An image of the Earth going round the sun. The Sun is at the centre of the image, with the Earth's orbit pictured at an angle, from the bottom left corner to the top right. the earth is pictured twice, once labelled 'June Solstice' at bottom left corner and one labelled 'December Solstice' at the top right. The Earth's axial tilt appears to be completely vertical in this image.

During the solstices, Earth reaches a point where its tilt is at the greatest angle to the plane of its orbit, causing one hemisphere to receive more daylight than the other. Image Credit: NASA/Genna Duberstein

Let’s start with the elephant in the room, the fact that the month of June in the Northern hemisphere plays host to the Summer Solstice – the “longest day” and the “shortest night”. So it’s understandable perhaps to presume this month will be a bit of a ‘write off’ as far as all things Space are concerned, but in reality this is not the case because the Solstice is profoundly astronomical. Instead, all we need is a little imagination and an appreciation of what’s going on on a planetary scale. That is, that on the 20th June the invisible ‘pole’ that we refer to running through the centre of the Earth from South to North and that is tilted over by 23.5 degrees, will be aligned in such a way that it will leaning over farthest and most directly toward the Sun on this special day. Oh, and by the way, how can we check this astronomical phenomenon is happening for real? Simply look out for the Sun reaching its highest point from the horizon during its daily arc across the sky. In reality June sees a significant anniversary in the relationship between our planet and it’s parent star, so put this date in your diary and enjoy both the extra-long day and, for once only – the fewest hours of darkness!

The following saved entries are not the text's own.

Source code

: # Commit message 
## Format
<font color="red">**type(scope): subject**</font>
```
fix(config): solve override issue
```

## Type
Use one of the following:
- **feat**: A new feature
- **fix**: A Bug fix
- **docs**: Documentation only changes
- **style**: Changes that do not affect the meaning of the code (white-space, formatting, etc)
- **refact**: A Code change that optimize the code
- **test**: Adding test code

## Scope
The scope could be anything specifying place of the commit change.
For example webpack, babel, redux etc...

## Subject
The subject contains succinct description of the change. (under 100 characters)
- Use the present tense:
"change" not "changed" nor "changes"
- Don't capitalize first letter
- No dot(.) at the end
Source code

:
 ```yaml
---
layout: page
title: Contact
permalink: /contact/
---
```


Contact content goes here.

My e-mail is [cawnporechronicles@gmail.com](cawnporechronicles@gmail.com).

Ophiuchus the Healer and Serpens the Snake. Credit: Stellarium/AOP Nick Parke

This month we also get one of our best looks at an ‘extra’ star pattern in that ‘celestial zoo’ of many animals, zodiac. If Earth’s atmosphere didn’t scatter sunlight across the sky in the way it does during the daytime we would be able to see the stars that are out there in Space and we’d be able to identify the ever-changing background constellations behind the Sun over the course of the year as the Earth hurtles around the Sun. This ever-changing background or ‘path’ of constellations that the Sun travels through over the course of an Earth year is what we know today as the zodiac. The notion of a “zoodiakos” or “animal belt” in Space was instituted by the Babylonians 3000 years ago and since then Earth’s position has altered slightly in relation to the Sun. For this reason, a 13th Zodiac constellation was added in in the 20th Century. The star pattern that has been added in is the constellation of Ophiuchus. We can see Ophiuchus if we face south. He straddles the celestial equator and was associated with the Greek mythical figure Asclepius. Asclepius was the son of the god Apollo and was said to be able to restore people to life with his healing powers. The name Ophiuchus means “Serpent bearer” in ancient Greek as our zodiac character is depicted holding that constellation snake Serpens in the night sky. Although you may be able to see some stars by 11pm, if you’re still feeling wide awake a little later, you’ll probably get your best look at the stars in these two patterns between midnight and 3am, when the sky is a little darker and the constellations are at their highest point, just above the horizon.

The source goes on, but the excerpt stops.